§ **Exercise details**: An exact transcription of all the data is the expected reply.

::::

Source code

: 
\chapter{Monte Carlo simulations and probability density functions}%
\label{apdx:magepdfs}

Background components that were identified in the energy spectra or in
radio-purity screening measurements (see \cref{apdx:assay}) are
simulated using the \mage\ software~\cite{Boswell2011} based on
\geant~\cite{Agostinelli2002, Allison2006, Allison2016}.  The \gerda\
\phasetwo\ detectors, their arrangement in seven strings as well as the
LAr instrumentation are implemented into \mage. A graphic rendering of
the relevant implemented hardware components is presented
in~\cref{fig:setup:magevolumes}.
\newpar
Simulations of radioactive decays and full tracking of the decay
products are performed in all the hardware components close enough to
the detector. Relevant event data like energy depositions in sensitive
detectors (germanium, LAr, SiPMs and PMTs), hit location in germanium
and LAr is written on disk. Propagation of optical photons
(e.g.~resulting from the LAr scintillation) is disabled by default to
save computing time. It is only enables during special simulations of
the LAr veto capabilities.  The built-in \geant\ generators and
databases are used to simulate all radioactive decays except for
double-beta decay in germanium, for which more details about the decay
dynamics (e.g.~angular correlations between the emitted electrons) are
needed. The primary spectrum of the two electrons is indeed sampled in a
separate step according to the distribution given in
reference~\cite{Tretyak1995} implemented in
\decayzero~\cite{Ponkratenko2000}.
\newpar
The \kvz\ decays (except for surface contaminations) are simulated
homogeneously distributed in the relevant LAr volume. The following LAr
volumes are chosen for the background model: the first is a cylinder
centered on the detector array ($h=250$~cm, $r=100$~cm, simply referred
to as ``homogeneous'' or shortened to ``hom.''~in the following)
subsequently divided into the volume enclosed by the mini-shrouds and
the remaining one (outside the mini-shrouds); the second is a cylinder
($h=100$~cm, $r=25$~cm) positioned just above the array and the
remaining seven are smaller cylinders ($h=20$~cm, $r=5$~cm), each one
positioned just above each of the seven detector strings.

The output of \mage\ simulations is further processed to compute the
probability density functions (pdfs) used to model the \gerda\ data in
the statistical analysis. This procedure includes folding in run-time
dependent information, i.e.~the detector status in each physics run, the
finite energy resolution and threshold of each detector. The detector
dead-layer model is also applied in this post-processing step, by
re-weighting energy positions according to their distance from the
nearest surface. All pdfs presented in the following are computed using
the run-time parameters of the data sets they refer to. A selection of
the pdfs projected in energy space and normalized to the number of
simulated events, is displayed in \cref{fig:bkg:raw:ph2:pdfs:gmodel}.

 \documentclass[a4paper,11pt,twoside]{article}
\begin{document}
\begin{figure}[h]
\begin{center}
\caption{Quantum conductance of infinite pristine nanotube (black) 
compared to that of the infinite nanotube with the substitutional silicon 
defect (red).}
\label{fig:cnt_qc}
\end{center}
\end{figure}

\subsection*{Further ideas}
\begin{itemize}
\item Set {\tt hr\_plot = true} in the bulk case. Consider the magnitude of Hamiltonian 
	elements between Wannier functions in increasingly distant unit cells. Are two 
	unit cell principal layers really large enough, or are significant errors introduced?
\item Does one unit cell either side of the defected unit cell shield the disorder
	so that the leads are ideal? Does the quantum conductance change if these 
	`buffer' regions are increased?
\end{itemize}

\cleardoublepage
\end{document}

::::

§ **Answer below**:
Source code

: 
\chapter{Monte Carlo simulations and probability density functions}%
\label{apdx:magepdfs}

Background components that were identified in the energy spectra or in
radio-purity screening measurements (see \cref{apdx:assay}) are
simulated using the \mage\ software~\cite{Boswell2011} based on
\geant~\cite{Agostinelli2002, Allison2006, Allison2016}.  The \gerda\
\phasetwo\ detectors, their arrangement in seven strings as well as the
LAr instrumentation are implemented into \mage. A graphic rendering of
the relevant implemented hardware components is presented
in~\cref{fig:setup:magevolumes}.
\newpar
Simulations of radioactive decays and full tracking of the decay
products are performed in all the hardware components close enough to
the detector. Relevant event data like energy depositions in sensitive
detectors (germanium, LAr, SiPMs and PMTs), hit location in germanium
and LAr is written on disk. Propagation of optical photons
(e.g.~resulting from the LAr scintillation) is disabled by default to
save computing time. It is only enables during special simulations of
the LAr veto capabilities.  The built-in \geant\ generators and
databases are used to simulate all radioactive decays except for
double-beta decay in germanium, for which more details about the decay
dynamics (e.g.~angular correlations between the emitted electrons) are
needed. The primary spectrum of the two electrons is indeed sampled in a
separate step according to the distribution given in
reference~\cite{Tretyak1995} implemented in
\decayzero~\cite{Ponkratenko2000}.
\newpar
The \kvz\ decays (except for surface contaminations) are simulated
homogeneously distributed in the relevant LAr volume. The following LAr
volumes are chosen for the background model: the first is a cylinder
centered on the detector array ($h=250$~cm, $r=100$~cm, simply referred
to as ``homogeneous'' or shortened to ``hom.''~in the following)
subsequently divided into the volume enclosed by the mini-shrouds and
the remaining one (outside the mini-shrouds); the second is a cylinder
($h=100$~cm, $r=25$~cm) positioned just above the array and the
remaining seven are smaller cylinders ($h=20$~cm, $r=5$~cm), each one
positioned just above each of the seven detector strings.

The output of \mage\ simulations is further processed to compute the
probability density functions (pdfs) used to model the \gerda\ data in
the statistical analysis. This procedure includes folding in run-time
dependent information, i.e.~the detector status in each physics run, the
finite energy resolution and threshold of each detector. The detector
dead-layer model is also applied in this post-processing step, by
re-weighting energy positions according to their distance from the
nearest surface. All pdfs presented in the following are computed using
the run-time parameters of the data sets they refer to. A selection of
the pdfs projected in energy space and normalized to the number of
simulated events, is displayed in \cref{fig:bkg:raw:ph2:pdfs:gmodel}.

 \documentclass[a4paper,11pt,twoside]{article}
\begin{document}
\begin{figure}[h]
\begin{center}
\caption{Quantum conductance of infinite pristine nanotube (black) 
compared to that of the infinite nanotube with the substitutional silicon 
defect (red).}
\label{fig:cnt_qc}
\end{center}
\end{figure}

\subsection*{Further ideas}
\begin{itemize}
\item Set {\tt hr\_plot = true} in the bulk case. Consider the magnitude of Hamiltonian 
	elements between Wannier functions in increasingly distant unit cells. Are two 
	unit cell principal layers really large enough, or are significant errors introduced?
\item Does one unit cell either side of the defected unit cell shield the disorder
	so that the leads are ideal? Does the quantum conductance change if these 
	`buffer' regions are increased?
\end{itemize}

\cleardoublepage
\end{document}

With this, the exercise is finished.